Investing.com — The Japanese yen fell further on Thursday, with the USD/JPY pair rising to its highest points in 38 years while surpassing previous levels that traders believed would attract Japanese government intervention.
The yen pair, which measures the number of yen needed to buy one dollar, rose to 160.81 yen in morning trading, reaching its highest level since 1986.
The pair was trading at 160.56 yen by 20:33 EST (00:33 GMT).
The yen’s weakness came despite Japanese officials warning this week that they would intervene in the event of “excessive” volatility in the currency market.
Traders were assuming that the authorities would intervene after the USD/JPY broke the 160 level, given that they did so in May, selling billions of dollars and buying yen en masse to support the currency.
However, the movement of the USDJPY pair so far indicates that no supportive measures have been taken.
The yen’s latest bout of weakness comes after dovish signals from the Bank of Japan at its meeting earlier in June. A lack of clarity on when and how the central bank plans to tighten policy has kept traders short the Japanese currency.

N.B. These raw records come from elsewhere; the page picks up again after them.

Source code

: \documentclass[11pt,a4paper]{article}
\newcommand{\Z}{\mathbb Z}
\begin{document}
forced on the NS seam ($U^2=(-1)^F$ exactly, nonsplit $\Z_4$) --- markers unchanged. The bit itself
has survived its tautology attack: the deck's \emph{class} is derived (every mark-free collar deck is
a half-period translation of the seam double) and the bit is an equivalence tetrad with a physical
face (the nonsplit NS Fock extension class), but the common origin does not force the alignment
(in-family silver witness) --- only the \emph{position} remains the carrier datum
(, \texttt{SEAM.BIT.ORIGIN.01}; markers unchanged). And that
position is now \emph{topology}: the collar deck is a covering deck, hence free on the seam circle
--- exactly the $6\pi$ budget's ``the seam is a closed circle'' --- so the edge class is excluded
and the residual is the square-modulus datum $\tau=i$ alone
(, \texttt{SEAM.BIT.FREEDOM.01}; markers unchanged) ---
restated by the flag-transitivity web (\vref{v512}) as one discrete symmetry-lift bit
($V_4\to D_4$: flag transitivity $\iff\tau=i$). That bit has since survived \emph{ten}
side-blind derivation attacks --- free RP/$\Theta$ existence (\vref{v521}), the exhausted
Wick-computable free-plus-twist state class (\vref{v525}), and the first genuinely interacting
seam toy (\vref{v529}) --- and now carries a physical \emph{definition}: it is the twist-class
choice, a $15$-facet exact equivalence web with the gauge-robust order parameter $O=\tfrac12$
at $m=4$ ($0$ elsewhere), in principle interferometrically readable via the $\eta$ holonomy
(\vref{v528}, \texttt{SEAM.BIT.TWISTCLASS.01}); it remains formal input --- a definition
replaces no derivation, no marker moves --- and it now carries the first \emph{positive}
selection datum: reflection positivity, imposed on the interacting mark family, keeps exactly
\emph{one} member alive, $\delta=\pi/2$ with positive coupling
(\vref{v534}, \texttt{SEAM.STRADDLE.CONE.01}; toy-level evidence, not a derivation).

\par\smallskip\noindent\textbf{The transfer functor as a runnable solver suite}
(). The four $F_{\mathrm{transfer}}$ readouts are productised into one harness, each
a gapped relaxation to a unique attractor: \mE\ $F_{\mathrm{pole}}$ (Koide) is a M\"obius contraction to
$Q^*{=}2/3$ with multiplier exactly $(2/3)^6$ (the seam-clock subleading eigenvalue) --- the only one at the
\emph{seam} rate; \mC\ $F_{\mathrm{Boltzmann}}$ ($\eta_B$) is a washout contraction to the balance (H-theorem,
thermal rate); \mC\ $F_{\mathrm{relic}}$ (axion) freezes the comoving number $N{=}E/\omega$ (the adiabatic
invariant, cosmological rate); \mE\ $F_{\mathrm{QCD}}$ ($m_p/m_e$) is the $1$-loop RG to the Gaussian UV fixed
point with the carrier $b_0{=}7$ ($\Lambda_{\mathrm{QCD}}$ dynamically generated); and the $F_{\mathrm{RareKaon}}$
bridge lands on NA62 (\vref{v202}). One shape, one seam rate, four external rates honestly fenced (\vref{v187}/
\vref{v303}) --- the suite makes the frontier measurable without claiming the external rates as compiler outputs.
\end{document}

Weakness in the Japanese economy has also cast doubt on the Bank of Japan’s ability to tighten policy and raise interest rates further, following their historic hike in March.
However, recent economic data showed some improvement in the economy. May retail sales data came in stronger than expected, thanks to higher wages.
The Bank of Japan expects rising wages to boost consumption in the coming months, which could give the central bank some room to tighten policy further.
But the biggest pressure point on the yen is the possibility of higher US interest rates. The widening gap between US and Japanese interest rates, which was in negative territory until March, kept traders largely biased towards the dollar and short of the yen.